● **Pictures paired with source code**
────────────────────
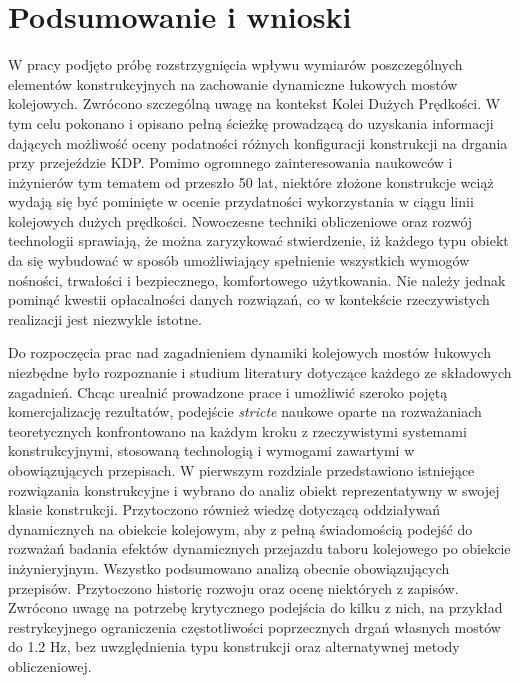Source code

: \chapter*{Podsumowanie i wnioski}

W pracy podjęto próbę rozstrzygnięcia wpływu wymiarów poszczególnych elementów konstrukcyjnych na zachowanie dynamiczne łukowych mostów kolejowych. Zwrócono szczególną uwagę na kontekst Kolei Dużych Prędkości. W tym celu pokonano i opisano pełną ścieżkę prowadzącą do uzyskania informacji dających możliwość oceny podatności różnych konfiguracji konstrukcji na drgania przy przejeździe KDP. Pomimo ogromnego zainteresowania naukowców i inżynierów tym tematem od przeszło 50 lat, niektóre złożone konstrukcje wciąż wydają się być pominięte w ocenie przydatności wykorzystania w ciągu linii kolejowych dużych prędkości. Nowoczesne techniki obliczeniowe oraz rozwój technologii sprawiają, że można zaryzykować stwierdzenie, iż każdego typu obiekt da się wybudować w sposób umożliwiający spełnienie wszystkich wymogów nośności, trwałości i bezpiecznego, komfortowego użytkowania. Nie należy jednak pominąć kwestii opłacalności danych rozwiązań, co w kontekście rzeczywistych realizacji jest niezwykle istotne.

Do rozpoczęcia prac nad zagadnieniem dynamiki kolejowych mostów łukowych niezbędne było rozpoznanie i studium literatury dotyczące każdego ze składowych zagadnień. Chcąc urealnić prowadzone prace i umożliwić szeroko pojętą komercjalizację rezultatów, podejście \textit{stricte} naukowe oparte na rozważaniach teoretycznych konfrontowano na każdym kroku z rzeczywistymi systemami konstrukcyjnymi, stosowaną technologią i wymogami zawartymi w obowiązujących przepisach. W pierwszym rozdziale przedstawiono istniejące rozwiązania konstrukcyjne i wybrano do analiz obiekt reprezentatywny w swojej klasie konstrukcji. Przytoczono również wiedzę dotyczącą oddziaływań dynamicznych na obiekcie kolejowym, aby z pełną świadomością podejść do rozważań badania efektów dynamicznych przejazdu taboru kolejowego po obiekcie inżynieryjnym. Wszystko podsumowano analizą obecnie obowiązujących przepisów. Przytoczono historię rozwoju oraz ocenę niektórych z zapisów. Zwrócono uwagę na potrzebę krytycznego podejścia do kilku z nich, na przykład restrykcyjnego ograniczenia częstotliwości poprzecznych drgań własnych mostów do 1.2 Hz, bez uwzględnienia typu konstrukcji oraz alternatywnej metody obliczeniowej.

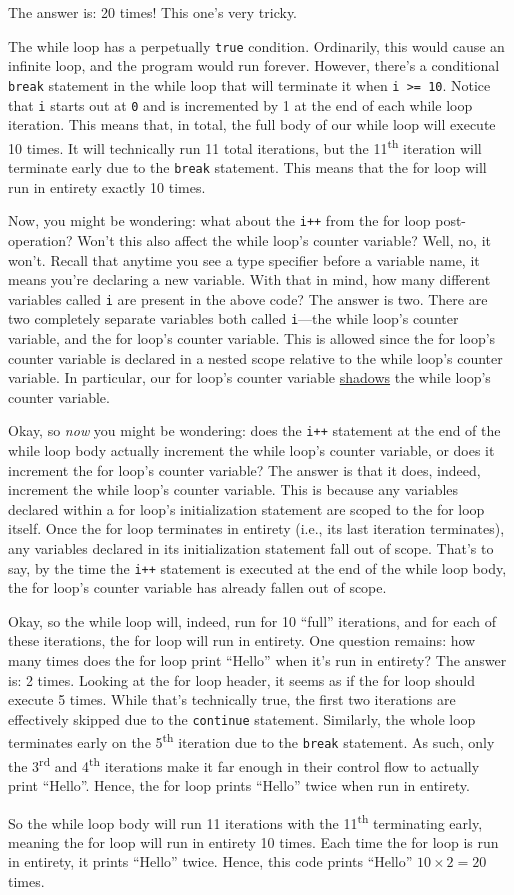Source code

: \documentclass{article}
\begin{document}
The answer is: 20 times! This one's very tricky.

The while loop has a perpetually \texttt{true} condition. Ordinarily, this would cause an infinite loop, and the program would run forever. However, there's a conditional \texttt{break} statement in the while loop that will terminate it when \texttt{i >= 10}. Notice that \texttt{i} starts out at \texttt{0} and is incremented by 1 at the end of each while loop iteration. This means that, in total, the full body of our while loop will execute 10 times. It will technically run 11 total iterations, but the 11\textsuperscript{th} iteration will terminate early due to the \texttt{break} statement. This means that the for loop will run in entirety exactly 10 times.

Now, you might be wondering: what about the \texttt{i++} from the for loop post-operation? Won't this also affect the while loop's counter variable? Well, no, it won't. Recall that anytime you see a type specifier before a variable name, it means you're declaring a new variable. With that in mind, how many different variables called \texttt{i} are present in the above code? The answer is two. There are two completely separate variables both called \texttt{i}---the while loop's counter variable, and the for loop's counter variable. This is allowed since the for loop's counter variable is declared in a nested scope relative to the while loop's counter variable. In particular, our for loop's counter variable \ul{shadows} the while loop's counter variable.

Okay, so \textit{now} you might be wondering: does the \texttt{i++} statement at the end of the while loop body actually increment the while loop's counter variable, or does it increment the for loop's counter variable? The answer is that it does, indeed, increment the while loop's counter variable. This is because any variables declared within a for loop's initialization statement are scoped to the for loop itself. Once the for loop terminates in entirety (i.e., its last iteration terminates), any variables declared in its initialization statement fall out of scope. That's to say, by the time the \texttt{i++} statement is executed at the end of the while loop body, the for loop's counter variable has already fallen out of scope.

Okay, so the while loop will, indeed, run for 10 ``full'' iterations, and for each of these iterations, the for loop will run in entirety. One question remains: how many times does the for loop print ``Hello'' when it's run in entirety? The answer is: 2 times. Looking at the for loop header, it seems as if the for loop should execute 5 times. While that's technically true, the first two iterations are effectively skipped due to the \texttt{continue} statement. Similarly, the whole loop terminates early on the 5\textsuperscript{th} iteration due to the \texttt{break} statement. As such, only the 3\textsuperscript{rd} and 4\textsuperscript{th} iterations make it far enough in their control flow to actually print ``Hello''. Hence, the for loop prints ``Hello'' twice when run in entirety.

So the while loop body will run 11 iterations with the 11\textsuperscript{th} terminating early, meaning the for loop will run in entirety 10 times. Each time the for loop is run in entirety, it prints ``Hello'' twice. Hence, this code prints ``Hello'' $10 \times 2 = 20$ times.
\end{document}
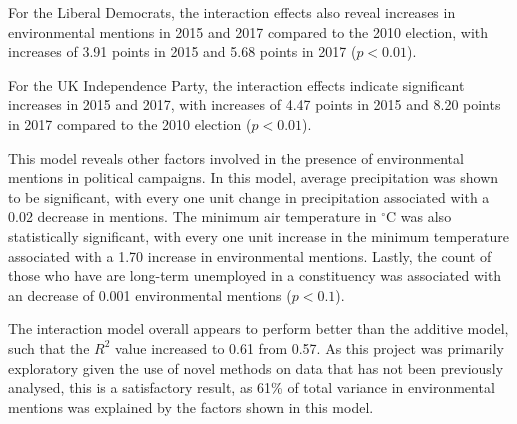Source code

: \documentclass[12pt,letterpaper]{article}
\renewcommand{\headrulewidth}{0pt} %
\begin{document}
For the Liberal Democrats, the interaction effects also reveal increases in environmental mentions in 2015 and 2017 compared to the 2010 election, with increases of 3.91 points in 2015 and 5.68 points in 2017 ($p<0.01$). 

For the UK Independence Party, the interaction effects indicate significant increases in 2015 and 2017, with increases of 4.47 points in 2015 and 8.20 points in 2017 compared to the 2010 election ($p<0.01$). 

This model reveals other factors involved in the presence of environmental mentions in political campaigns. In this model, average precipitation was shown to be significant, with every one unit change in precipitation associated with a 0.02 decrease in mentions. The minimum air temperature in $^\circ$C was also statistically significant, with every one unit increase in the minimum temperature associated with a 1.70 increase in environmental mentions. Lastly, the count of those who have are long-term unemployed in a constituency was associated with an decrease of 0.001 environmental mentions ($p<0.1$). 

The interaction model overall appears to perform better than the additive model, such that the $R^2$ value increased to 0.61 from 0.57. As this project was primarily exploratory given the use of novel methods on data that has not been previously analysed, this is a satisfactory result, as 61\% of total variance in environmental mentions was explained by the factors shown in this model.



\newpage

\fancypagestyle{special}{%
	\fancyhf{} %
	\renewcommand{\headrulewidth}{0pt} %
	\renewcommand{\footrulewidth}{0pt} %
	\fancyfoot[R]{\thepage} %
}

\thispagestyle{special}
\end{document}
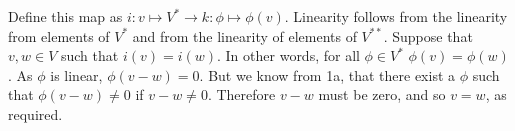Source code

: Define this map as $i:v \mapsto V^*\to k : \phi \mapsto \phi(v)$.
Linearity follows from the linearity from elements of $V^*$ and from the linearity of elements of $V^{**}$.
Suppose that $v,w \in V$ such that $i(v)=i(w)$. In other words, for all $\phi \in V^*$ $\phi(v)=\phi(w)$. As $\phi$ is linear, $\phi(v-w)=0$. But we know from 1a, that there exist a $\phi$ such that $\phi(v-w) \neq 0$ if $v-w \neq 0$. Therefore $v-w$ must be zero, and so $v=w$, as required.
────────────────────
● **Work instructions**
The pictures in the entries above should be left out; all else must be copied exactly.

● **Response to this exercise**
Source code

: \chapter*{Podsumowanie i wnioski}

W pracy podjęto próbę rozstrzygnięcia wpływu wymiarów poszczególnych elementów konstrukcyjnych na zachowanie dynamiczne łukowych mostów kolejowych. Zwrócono szczególną uwagę na kontekst Kolei Dużych Prędkości. W tym celu pokonano i opisano pełną ścieżkę prowadzącą do uzyskania informacji dających możliwość oceny podatności różnych konfiguracji konstrukcji na drgania przy przejeździe KDP. Pomimo ogromnego zainteresowania naukowców i inżynierów tym tematem od przeszło 50 lat, niektóre złożone konstrukcje wciąż wydają się być pominięte w ocenie przydatności wykorzystania w ciągu linii kolejowych dużych prędkości. Nowoczesne techniki obliczeniowe oraz rozwój technologii sprawiają, że można zaryzykować stwierdzenie, iż każdego typu obiekt da się wybudować w sposób umożliwiający spełnienie wszystkich wymogów nośności, trwałości i bezpiecznego, komfortowego użytkowania. Nie należy jednak pominąć kwestii opłacalności danych rozwiązań, co w kontekście rzeczywistych realizacji jest niezwykle istotne.

Do rozpoczęcia prac nad zagadnieniem dynamiki kolejowych mostów łukowych niezbędne było rozpoznanie i studium literatury dotyczące każdego ze składowych zagadnień. Chcąc urealnić prowadzone prace i umożliwić szeroko pojętą komercjalizację rezultatów, podejście \textit{stricte} naukowe oparte na rozważaniach teoretycznych konfrontowano na każdym kroku z rzeczywistymi systemami konstrukcyjnymi, stosowaną technologią i wymogami zawartymi w obowiązujących przepisach. W pierwszym rozdziale przedstawiono istniejące rozwiązania konstrukcyjne i wybrano do analiz obiekt reprezentatywny w swojej klasie konstrukcji. Przytoczono również wiedzę dotyczącą oddziaływań dynamicznych na obiekcie kolejowym, aby z pełną świadomością podejść do rozważań badania efektów dynamicznych przejazdu taboru kolejowego po obiekcie inżynieryjnym. Wszystko podsumowano analizą obecnie obowiązujących przepisów. Przytoczono historię rozwoju oraz ocenę niektórych z zapisów. Zwrócono uwagę na potrzebę krytycznego podejścia do kilku z nich, na przykład restrykcyjnego ograniczenia częstotliwości poprzecznych drgań własnych mostów do 1.2 Hz, bez uwzględnienia typu konstrukcji oraz alternatywnej metody obliczeniowej.

Source code

: \documentclass{article}
\begin{document}
The answer is: 20 times! This one's very tricky.

The while loop has a perpetually \texttt{true} condition. Ordinarily, this would cause an infinite loop, and the program would run forever. However, there's a conditional \texttt{break} statement in the while loop that will terminate it when \texttt{i >= 10}. Notice that \texttt{i} starts out at \texttt{0} and is incremented by 1 at the end of each while loop iteration. This means that, in total, the full body of our while loop will execute 10 times. It will technically run 11 total iterations, but the 11\textsuperscript{th} iteration will terminate early due to the \texttt{break} statement. This means that the for loop will run in entirety exactly 10 times.

Now, you might be wondering: what about the \texttt{i++} from the for loop post-operation? Won't this also affect the while loop's counter variable? Well, no, it won't. Recall that anytime you see a type specifier before a variable name, it means you're declaring a new variable. With that in mind, how many different variables called \texttt{i} are present in the above code? The answer is two. There are two completely separate variables both called \texttt{i}---the while loop's counter variable, and the for loop's counter variable. This is allowed since the for loop's counter variable is declared in a nested scope relative to the while loop's counter variable. In particular, our for loop's counter variable \ul{shadows} the while loop's counter variable.

Okay, so \textit{now} you might be wondering: does the \texttt{i++} statement at the end of the while loop body actually increment the while loop's counter variable, or does it increment the for loop's counter variable? The answer is that it does, indeed, increment the while loop's counter variable. This is because any variables declared within a for loop's initialization statement are scoped to the for loop itself. Once the for loop terminates in entirety (i.e., its last iteration terminates), any variables declared in its initialization statement fall out of scope. That's to say, by the time the \texttt{i++} statement is executed at the end of the while loop body, the for loop's counter variable has already fallen out of scope.

Okay, so the while loop will, indeed, run for 10 ``full'' iterations, and for each of these iterations, the for loop will run in entirety. One question remains: how many times does the for loop print ``Hello'' when it's run in entirety? The answer is: 2 times. Looking at the for loop header, it seems as if the for loop should execute 5 times. While that's technically true, the first two iterations are effectively skipped due to the \texttt{continue} statement. Similarly, the whole loop terminates early on the 5\textsuperscript{th} iteration due to the \texttt{break} statement. As such, only the 3\textsuperscript{rd} and 4\textsuperscript{th} iterations make it far enough in their control flow to actually print ``Hello''. Hence, the for loop prints ``Hello'' twice when run in entirety.

So the while loop body will run 11 iterations with the 11\textsuperscript{th} terminating early, meaning the for loop will run in entirety 10 times. Each time the for loop is run in entirety, it prints ``Hello'' twice. Hence, this code prints ``Hello'' $10 \times 2 = 20$ times.
\end{document}
Source code

: \documentclass[12pt,letterpaper]{article}
\renewcommand{\headrulewidth}{0pt} %
\begin{document}
For the Liberal Democrats, the interaction effects also reveal increases in environmental mentions in 2015 and 2017 compared to the 2010 election, with increases of 3.91 points in 2015 and 5.68 points in 2017 ($p<0.01$). 

For the UK Independence Party, the interaction effects indicate significant increases in 2015 and 2017, with increases of 4.47 points in 2015 and 8.20 points in 2017 compared to the 2010 election ($p<0.01$). 

This model reveals other factors involved in the presence of environmental mentions in political campaigns. In this model, average precipitation was shown to be significant, with every one unit change in precipitation associated with a 0.02 decrease in mentions. The minimum air temperature in $^\circ$C was also statistically significant, with every one unit increase in the minimum temperature associated with a 1.70 increase in environmental mentions. Lastly, the count of those who have are long-term unemployed in a constituency was associated with an decrease of 0.001 environmental mentions ($p<0.1$). 

The interaction model overall appears to perform better than the additive model, such that the $R^2$ value increased to 0.61 from 0.57. As this project was primarily exploratory given the use of novel methods on data that has not been previously analysed, this is a satisfactory result, as 61\% of total variance in environmental mentions was explained by the factors shown in this model.



\newpage

\fancypagestyle{special}{%
	\fancyhf{} %
	\renewcommand{\headrulewidth}{0pt} %
	\renewcommand{\footrulewidth}{0pt} %
	\fancyfoot[R]{\thepage} %
}

\thispagestyle{special}
\end{document}
Source code

: Define this map as $i:v \mapsto V^*\to k : \phi \mapsto \phi(v)$.
Linearity follows from the linearity from elements of $V^*$ and from the linearity of elements of $V^{**}$.
Suppose that $v,w \in V$ such that $i(v)=i(w)$. In other words, for all $\phi \in V^*$ $\phi(v)=\phi(w)$. As $\phi$ is linear, $\phi(v-w)=0$. But we know from 1a, that there exist a $\phi$ such that $\phi(v-w) \neq 0$ if $v-w \neq 0$. Therefore $v-w$ must be zero, and so $v=w$, as required.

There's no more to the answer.